**WHAT TO WORK ON:** The answer must consist of every line in the data that contains "Strategy".

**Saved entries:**

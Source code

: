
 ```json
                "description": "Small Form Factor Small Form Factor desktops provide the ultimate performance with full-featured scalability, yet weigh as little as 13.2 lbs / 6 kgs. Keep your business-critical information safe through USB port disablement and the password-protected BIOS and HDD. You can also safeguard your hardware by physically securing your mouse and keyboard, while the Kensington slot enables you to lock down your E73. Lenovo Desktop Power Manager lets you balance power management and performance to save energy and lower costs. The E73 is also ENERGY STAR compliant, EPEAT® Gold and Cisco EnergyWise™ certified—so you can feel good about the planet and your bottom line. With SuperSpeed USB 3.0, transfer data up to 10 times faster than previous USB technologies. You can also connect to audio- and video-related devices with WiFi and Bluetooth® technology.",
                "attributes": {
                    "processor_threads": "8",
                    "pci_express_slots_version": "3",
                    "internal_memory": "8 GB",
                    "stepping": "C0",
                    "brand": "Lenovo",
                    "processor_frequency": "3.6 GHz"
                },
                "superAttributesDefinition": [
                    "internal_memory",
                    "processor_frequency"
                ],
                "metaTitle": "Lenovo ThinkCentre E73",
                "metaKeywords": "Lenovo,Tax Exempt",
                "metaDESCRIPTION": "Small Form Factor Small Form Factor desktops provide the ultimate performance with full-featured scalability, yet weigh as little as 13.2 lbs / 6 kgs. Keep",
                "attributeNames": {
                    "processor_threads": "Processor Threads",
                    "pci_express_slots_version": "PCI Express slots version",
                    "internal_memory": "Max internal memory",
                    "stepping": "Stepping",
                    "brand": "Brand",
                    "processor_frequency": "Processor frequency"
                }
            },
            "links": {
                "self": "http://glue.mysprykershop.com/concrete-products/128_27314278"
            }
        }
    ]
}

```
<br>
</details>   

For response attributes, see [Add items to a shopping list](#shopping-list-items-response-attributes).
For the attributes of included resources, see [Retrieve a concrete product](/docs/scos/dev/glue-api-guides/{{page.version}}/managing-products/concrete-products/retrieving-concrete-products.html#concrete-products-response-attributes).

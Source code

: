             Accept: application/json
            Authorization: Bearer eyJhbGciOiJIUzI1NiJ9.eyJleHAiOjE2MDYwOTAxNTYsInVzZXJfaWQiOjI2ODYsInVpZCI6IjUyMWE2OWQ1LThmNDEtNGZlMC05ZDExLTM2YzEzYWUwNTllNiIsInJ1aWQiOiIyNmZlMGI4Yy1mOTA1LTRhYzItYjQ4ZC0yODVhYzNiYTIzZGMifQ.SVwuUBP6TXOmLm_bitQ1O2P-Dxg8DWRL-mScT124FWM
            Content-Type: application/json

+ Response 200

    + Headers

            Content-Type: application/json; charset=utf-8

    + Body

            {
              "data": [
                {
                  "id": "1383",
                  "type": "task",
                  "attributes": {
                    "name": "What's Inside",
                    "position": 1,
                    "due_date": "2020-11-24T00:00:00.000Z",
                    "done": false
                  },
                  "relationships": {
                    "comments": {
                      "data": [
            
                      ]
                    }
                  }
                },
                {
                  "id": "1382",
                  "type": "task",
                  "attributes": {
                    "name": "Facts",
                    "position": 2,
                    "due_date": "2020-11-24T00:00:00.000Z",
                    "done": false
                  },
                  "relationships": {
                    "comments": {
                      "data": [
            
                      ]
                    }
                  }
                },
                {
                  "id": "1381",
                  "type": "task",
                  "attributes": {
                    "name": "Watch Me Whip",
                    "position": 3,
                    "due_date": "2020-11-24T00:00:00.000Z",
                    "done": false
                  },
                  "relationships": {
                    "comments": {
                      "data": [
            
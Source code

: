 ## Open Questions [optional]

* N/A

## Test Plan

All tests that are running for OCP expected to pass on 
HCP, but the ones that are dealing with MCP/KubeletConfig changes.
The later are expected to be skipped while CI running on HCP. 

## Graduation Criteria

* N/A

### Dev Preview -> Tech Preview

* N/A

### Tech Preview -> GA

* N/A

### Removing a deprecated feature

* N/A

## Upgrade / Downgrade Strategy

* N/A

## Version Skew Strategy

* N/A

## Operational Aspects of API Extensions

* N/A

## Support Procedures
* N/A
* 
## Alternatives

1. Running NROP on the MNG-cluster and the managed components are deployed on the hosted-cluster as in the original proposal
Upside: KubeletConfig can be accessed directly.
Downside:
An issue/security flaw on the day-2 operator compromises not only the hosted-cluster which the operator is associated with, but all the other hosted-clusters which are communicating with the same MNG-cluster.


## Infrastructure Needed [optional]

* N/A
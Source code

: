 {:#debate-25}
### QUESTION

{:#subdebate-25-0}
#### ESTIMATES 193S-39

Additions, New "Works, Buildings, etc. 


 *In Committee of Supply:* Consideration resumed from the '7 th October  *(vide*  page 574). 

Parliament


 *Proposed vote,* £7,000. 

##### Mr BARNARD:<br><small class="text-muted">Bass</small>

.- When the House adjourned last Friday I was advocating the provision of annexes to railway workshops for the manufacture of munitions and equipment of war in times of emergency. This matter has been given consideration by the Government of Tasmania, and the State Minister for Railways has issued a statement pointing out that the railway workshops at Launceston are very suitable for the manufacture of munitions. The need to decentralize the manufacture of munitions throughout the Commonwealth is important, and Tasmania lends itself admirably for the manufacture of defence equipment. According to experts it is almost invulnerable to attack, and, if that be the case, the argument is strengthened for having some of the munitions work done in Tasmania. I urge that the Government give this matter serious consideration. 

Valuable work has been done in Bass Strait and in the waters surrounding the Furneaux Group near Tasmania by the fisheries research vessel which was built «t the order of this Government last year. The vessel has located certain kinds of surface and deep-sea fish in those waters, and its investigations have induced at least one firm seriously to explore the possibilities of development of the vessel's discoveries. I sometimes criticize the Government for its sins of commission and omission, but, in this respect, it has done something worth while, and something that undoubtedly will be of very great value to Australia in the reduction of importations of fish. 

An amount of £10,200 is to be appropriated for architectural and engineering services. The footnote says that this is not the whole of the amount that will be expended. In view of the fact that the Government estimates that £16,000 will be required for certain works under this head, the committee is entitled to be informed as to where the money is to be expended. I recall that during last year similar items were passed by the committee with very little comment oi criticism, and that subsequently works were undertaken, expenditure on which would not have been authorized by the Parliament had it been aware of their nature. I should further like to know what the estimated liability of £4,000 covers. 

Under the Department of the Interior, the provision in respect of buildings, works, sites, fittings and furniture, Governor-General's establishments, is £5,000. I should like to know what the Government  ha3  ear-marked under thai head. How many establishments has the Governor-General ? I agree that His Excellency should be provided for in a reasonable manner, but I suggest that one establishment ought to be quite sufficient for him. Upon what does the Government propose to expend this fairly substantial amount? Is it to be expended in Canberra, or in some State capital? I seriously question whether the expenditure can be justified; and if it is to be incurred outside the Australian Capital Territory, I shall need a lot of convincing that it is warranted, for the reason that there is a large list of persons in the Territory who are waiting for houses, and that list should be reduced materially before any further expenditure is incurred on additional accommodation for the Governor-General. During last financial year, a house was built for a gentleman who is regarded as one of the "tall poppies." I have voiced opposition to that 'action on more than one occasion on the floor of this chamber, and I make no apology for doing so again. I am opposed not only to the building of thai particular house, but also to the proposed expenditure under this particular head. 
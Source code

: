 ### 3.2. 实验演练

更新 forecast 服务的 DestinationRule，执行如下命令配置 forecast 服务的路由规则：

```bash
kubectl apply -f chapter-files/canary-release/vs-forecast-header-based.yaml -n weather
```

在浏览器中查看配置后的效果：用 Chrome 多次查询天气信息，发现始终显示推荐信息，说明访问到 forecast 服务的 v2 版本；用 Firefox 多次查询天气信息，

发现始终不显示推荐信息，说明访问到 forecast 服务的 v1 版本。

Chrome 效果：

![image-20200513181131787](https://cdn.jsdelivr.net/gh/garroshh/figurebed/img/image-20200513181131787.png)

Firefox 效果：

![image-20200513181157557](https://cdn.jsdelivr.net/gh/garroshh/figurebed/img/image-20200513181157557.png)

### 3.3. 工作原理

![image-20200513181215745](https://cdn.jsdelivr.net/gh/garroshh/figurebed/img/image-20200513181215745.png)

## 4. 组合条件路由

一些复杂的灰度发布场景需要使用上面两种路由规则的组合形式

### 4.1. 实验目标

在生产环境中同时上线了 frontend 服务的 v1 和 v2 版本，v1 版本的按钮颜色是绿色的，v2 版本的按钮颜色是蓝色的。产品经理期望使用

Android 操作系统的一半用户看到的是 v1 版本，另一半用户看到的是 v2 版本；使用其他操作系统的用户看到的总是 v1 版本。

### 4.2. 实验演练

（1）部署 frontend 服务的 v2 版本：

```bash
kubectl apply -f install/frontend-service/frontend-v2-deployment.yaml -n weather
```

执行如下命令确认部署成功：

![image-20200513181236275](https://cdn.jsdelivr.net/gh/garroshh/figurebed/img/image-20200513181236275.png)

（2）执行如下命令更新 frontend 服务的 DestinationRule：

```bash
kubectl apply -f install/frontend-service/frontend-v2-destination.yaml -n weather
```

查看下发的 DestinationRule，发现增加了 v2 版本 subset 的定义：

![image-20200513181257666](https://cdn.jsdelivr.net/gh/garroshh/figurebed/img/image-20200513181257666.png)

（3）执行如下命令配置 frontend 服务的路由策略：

**RESPONSE FOR THIS EXERCISE:**
## Upgrade / Downgrade Strategy
## Version Skew Strategy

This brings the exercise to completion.